PROVIDED MATERIAL
- - - -

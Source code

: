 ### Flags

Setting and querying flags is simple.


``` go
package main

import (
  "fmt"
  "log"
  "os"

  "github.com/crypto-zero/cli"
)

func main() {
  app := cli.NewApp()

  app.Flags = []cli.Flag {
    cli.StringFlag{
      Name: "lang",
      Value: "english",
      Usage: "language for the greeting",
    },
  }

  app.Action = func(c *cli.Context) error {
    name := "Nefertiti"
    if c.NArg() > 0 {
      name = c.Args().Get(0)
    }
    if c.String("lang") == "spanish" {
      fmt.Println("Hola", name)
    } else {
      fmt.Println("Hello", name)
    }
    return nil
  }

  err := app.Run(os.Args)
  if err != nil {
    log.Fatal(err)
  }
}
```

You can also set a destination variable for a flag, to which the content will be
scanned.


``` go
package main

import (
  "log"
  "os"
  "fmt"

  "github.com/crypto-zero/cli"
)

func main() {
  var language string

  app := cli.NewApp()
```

- - - -

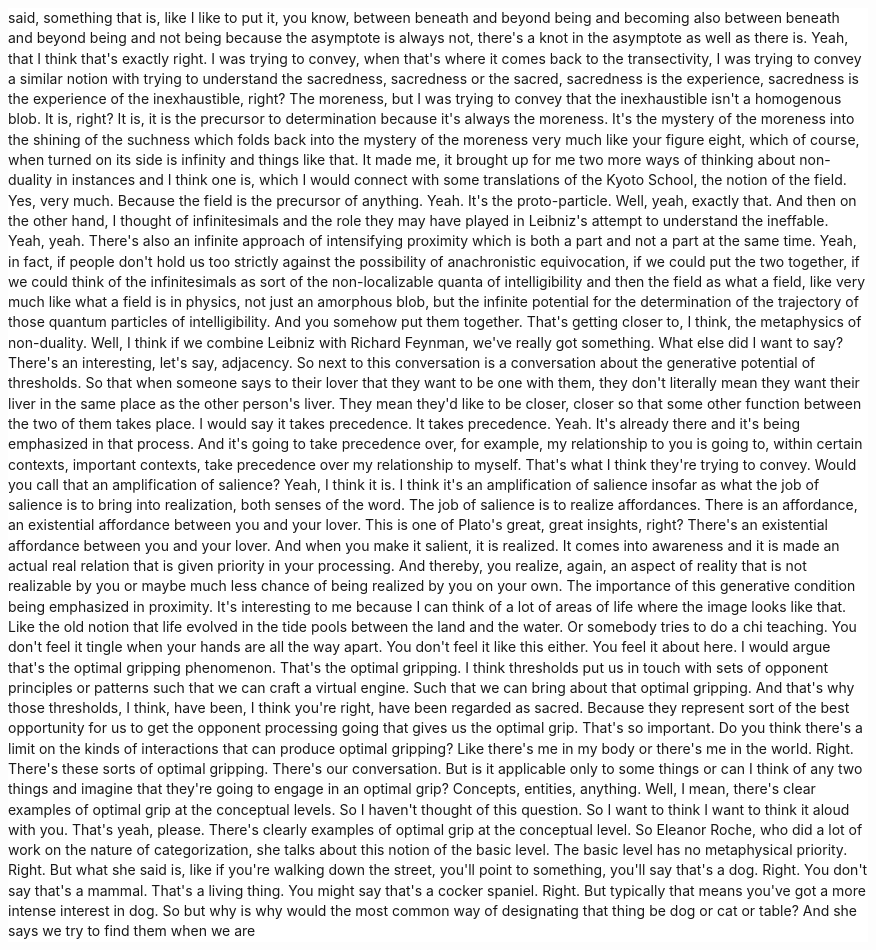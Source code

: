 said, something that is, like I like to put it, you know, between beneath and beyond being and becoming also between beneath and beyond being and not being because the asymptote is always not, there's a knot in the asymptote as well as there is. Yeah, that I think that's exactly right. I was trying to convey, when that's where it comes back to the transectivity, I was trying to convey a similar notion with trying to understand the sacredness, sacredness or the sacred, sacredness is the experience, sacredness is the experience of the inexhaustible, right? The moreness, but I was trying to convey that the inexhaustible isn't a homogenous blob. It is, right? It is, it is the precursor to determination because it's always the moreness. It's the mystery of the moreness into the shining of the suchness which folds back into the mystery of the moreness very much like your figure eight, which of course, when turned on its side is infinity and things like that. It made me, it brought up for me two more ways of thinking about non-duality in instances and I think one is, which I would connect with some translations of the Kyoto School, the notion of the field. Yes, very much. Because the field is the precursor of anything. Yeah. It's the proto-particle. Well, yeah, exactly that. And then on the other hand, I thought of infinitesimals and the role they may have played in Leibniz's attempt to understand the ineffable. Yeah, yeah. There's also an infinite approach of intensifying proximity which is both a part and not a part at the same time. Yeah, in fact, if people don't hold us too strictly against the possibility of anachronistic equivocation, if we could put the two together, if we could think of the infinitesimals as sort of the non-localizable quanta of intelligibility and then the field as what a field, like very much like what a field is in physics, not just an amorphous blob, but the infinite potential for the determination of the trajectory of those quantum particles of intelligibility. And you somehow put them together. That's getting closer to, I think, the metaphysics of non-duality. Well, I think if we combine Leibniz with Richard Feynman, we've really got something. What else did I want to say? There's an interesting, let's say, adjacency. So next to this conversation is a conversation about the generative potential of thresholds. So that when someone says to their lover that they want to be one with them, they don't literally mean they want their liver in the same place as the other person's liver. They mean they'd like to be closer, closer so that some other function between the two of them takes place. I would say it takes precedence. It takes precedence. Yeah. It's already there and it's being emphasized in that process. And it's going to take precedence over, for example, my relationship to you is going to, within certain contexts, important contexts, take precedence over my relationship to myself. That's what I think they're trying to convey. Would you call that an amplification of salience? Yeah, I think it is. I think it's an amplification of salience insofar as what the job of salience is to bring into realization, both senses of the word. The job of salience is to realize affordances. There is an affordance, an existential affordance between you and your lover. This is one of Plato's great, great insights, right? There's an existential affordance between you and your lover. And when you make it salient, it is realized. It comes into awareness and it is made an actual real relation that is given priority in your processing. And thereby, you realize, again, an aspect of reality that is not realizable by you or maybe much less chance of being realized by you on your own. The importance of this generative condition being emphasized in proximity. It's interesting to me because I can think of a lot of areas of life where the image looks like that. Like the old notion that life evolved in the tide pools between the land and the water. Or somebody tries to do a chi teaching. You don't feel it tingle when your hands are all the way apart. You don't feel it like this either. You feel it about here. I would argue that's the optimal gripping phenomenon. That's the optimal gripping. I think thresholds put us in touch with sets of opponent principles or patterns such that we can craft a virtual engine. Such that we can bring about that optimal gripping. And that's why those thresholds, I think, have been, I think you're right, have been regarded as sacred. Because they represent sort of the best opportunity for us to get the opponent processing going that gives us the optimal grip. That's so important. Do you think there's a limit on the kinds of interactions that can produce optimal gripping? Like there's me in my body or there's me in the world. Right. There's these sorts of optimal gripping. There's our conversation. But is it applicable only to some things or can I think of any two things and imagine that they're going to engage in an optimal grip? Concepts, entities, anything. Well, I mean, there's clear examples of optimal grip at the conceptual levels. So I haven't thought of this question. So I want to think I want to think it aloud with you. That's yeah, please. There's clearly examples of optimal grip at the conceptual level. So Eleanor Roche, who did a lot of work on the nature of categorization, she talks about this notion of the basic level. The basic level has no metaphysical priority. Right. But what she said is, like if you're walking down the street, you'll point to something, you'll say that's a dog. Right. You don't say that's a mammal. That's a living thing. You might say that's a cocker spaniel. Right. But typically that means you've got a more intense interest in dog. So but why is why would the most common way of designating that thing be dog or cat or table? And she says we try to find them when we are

- - - -

EXERCISE AIM
Based on the records above, count the lines in which "language" occurs and provide only the number.

ANSWER SECTION
2